Skema Kerja Sama Grosir dan Bantuan Permodalan
Lokakarya pembekalan purnabakti diikuti 178 pegawai Kemendag yang akan memasuki masa pensiun dalam empat tahun ke depan. Mendag Busan menyampaikan, Kemendag mendorong para calon purnabakti untuk mempersiapkan masa pensiun secara produktif, salah satunya dengan merintis usaha melalui kerja sama grosir dan bantuan permodalan yang disinergikan Kemendag. Terdapat program Toko Mandiri Indogrosir (TMI) dari Indomaret Group dan dukungan pembiayaan dari BRI untuk mewujudkan hal tersebut.
“TMI dapat dilihat sebagai skema waralaba sehingga Bapak dan Ibu dapat memulai usaha tidak dari nol. Manfaatkan garasi rumah, kemudian Indogrosir dapat mempersiapkan barang dagangan, penataan toko, hingga manajemennya. Kemudian, BRI dapat membantu memberikan pinjaman sesuai kebutuhan tanpa agunan,” ujar Mendag Busan.
Chief Executive Officer Indomaret Group, Sinarman Jonatan, mendukung program pembekalan yang diadakan oleh Kemendag. Sinarman menilai, pembekalan kewirausahaan bagi calon purnabakti merupakan langkah nyata dari Kemendag untuk mempersiapkan kehidupan setelah pensiun.

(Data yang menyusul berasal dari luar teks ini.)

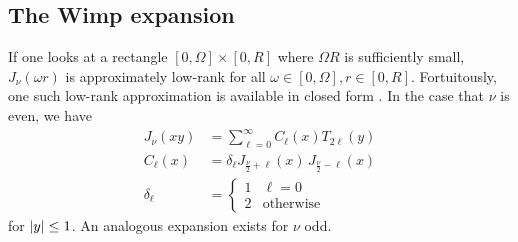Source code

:\subsection{The Wimp expansion}\label{sec:local}

If one looks at a rectangle $[0, \Omega] \times [0, R]$ where $\Omega R$ is
sufficiently small, $J_\nu(\omega r)$ is approximately low-rank for all $\omega
\in [0, \Omega], r \in [0, R]$. Fortuitously, one such low-rank approximation is
available in closed form \cite{wimp1962polynomial}. In the case that $\nu$ is
even, we have
\begin{align}
    J_\nu(xy) 
    &= \sum_{\ell=0}^\infty C_\ell(x) T_{2\ell}(y) \\
    C_\ell(x) 
    &= \delta_\ell J_{\frac{\nu}{2} + \ell}(x) \, J_{\frac{\nu}{2} - \ell}(x) \\
    \delta_\ell 
    &= \begin{cases}
        1 & \ell=0 \\
        2 & \text{otherwise}
    \end{cases}
\end{align}
for $\left|y\right| \leq 1$. An analogous expansion exists for $\nu$ odd.

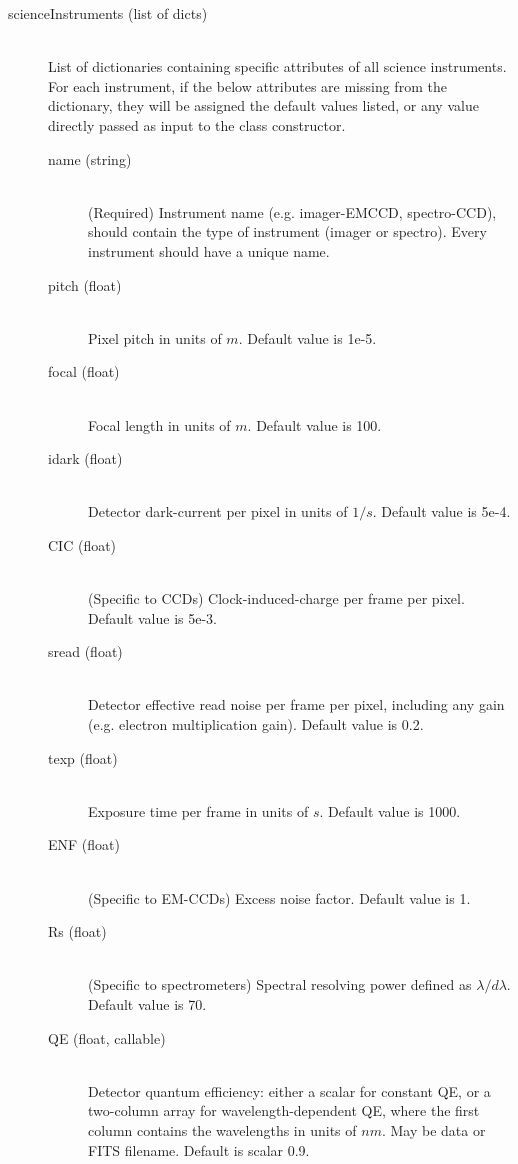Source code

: \documentclass[cleanfoot]{asme2ej}
\begin{document}
\begin{itemize}
\begin{description}
    \item[scienceInstruments (list of dicts)] \hfill\\ List of dictionaries containing specific attributes of all science instruments. For each instrument, if the below attributes are missing from the dictionary, they will be assigned the default values listed, or any value directly passed as input to the class constructor. 
    \begin{description}
        \item[name (string)] \hfill\\ (Required) Instrument name (e.g. imager-EMCCD, spectro-CCD), should contain the type of instrument (imager or spectro). Every instrument should have a unique name.
        \item[pitch (float)] \hfill \\ Pixel pitch in units of $ m $. Default value is 1e-5. 
        \item[focal (float)] \hfill \\ Focal length in units of $ m $. Default value is 100. 
        \item[idark (float)] \hfill \\ Detector dark-current per pixel in units of $ 1/s $. Default value is 5e-4. 
        \item[CIC (float)] \hfill \\ (Specific to CCDs) Clock-induced-charge per frame per pixel. Default value is 5e-3. 
        \item[sread (float)] \hfill \\ Detector effective read noise per frame per pixel, including any gain (e.g. electron multiplication gain). Default value is 0.2.
        \item[texp (float)] \hfill \\ Exposure time per frame in units of $ s $. Default value is 1000. 
        \item[ENF (float)] \hfill \\ (Specific to EM-CCDs) Excess noise factor. Default value is 1. 
        \item[Rs (float)] \hfill \\ (Specific to spectrometers) Spectral resolving power defined as $\lambda/d\lambda$. Default value is 70. 
        \item[QE (float, callable)] \hfill \\ Detector quantum efficiency: either a scalar for constant QE, or a two-column array for wavelength-dependent QE, where the first column contains the wavelengths in units of $ nm $. May be data or FITS filename. Default is scalar 0.9. 

\end{description}
\end{description}
\end{itemize}
\end{document}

“Lokakarya menjadi suatu persiapan bagi mereka yang ingin berwirausaha. Pegawai purnabakti bisa memilih kira-kira produk-produk apa yang bisa kami tawarkan, kemudian akan kami ajarkan sampai menjadi wirausaha,” ujar Sinarman.
Sementara itu, Direktur Consumer Banking, Aris Hartanto, menyampaikan, BRI siap untuk mendukung dan memberikan manfaat bagi calon purnabakti. “Kami berusaha untuk memberikan pelayanan dan sinergi bisnis kepada Kemendag maupun kepada seluruh pekerja. Kami akan mendukung segala kebutuhan pekerja dalam merencanakan masa pensiun, khususnya persiapan purnabakti dalam berwirausaha,” ujar Aris.
Salah satu pegawai Kemendag, Wisnu Haryo Samudro, yang tahun ini akan pensiun, menyambut baik kegiatan lokakarya yang diadakan Kemendag. “Menurut saya, kegiatan ini baik sekali untuk mempersiapkan pegawai pensiun. Kami menjadi menjadi lebih siap dengan adanya aktivitas, dan hal ini perlu dipertahankan. Saya berharap, usaha di bidang jasa juga dapat difasilitasi,” ujar Wisnu.
Sementara itu, calon purnabakti Kemendag lainnya yang turut hadir, yakni Teguh Sayekti, turut mengapresiasi kegiatan yang diadakan Kemendag. “Menurut saya, kegiatan ini bagus sekali karena melibatkan pemangku kepentingan seperti Indomaret, dan BRI. Kami berharap agar didampingi,” ujar Teguh.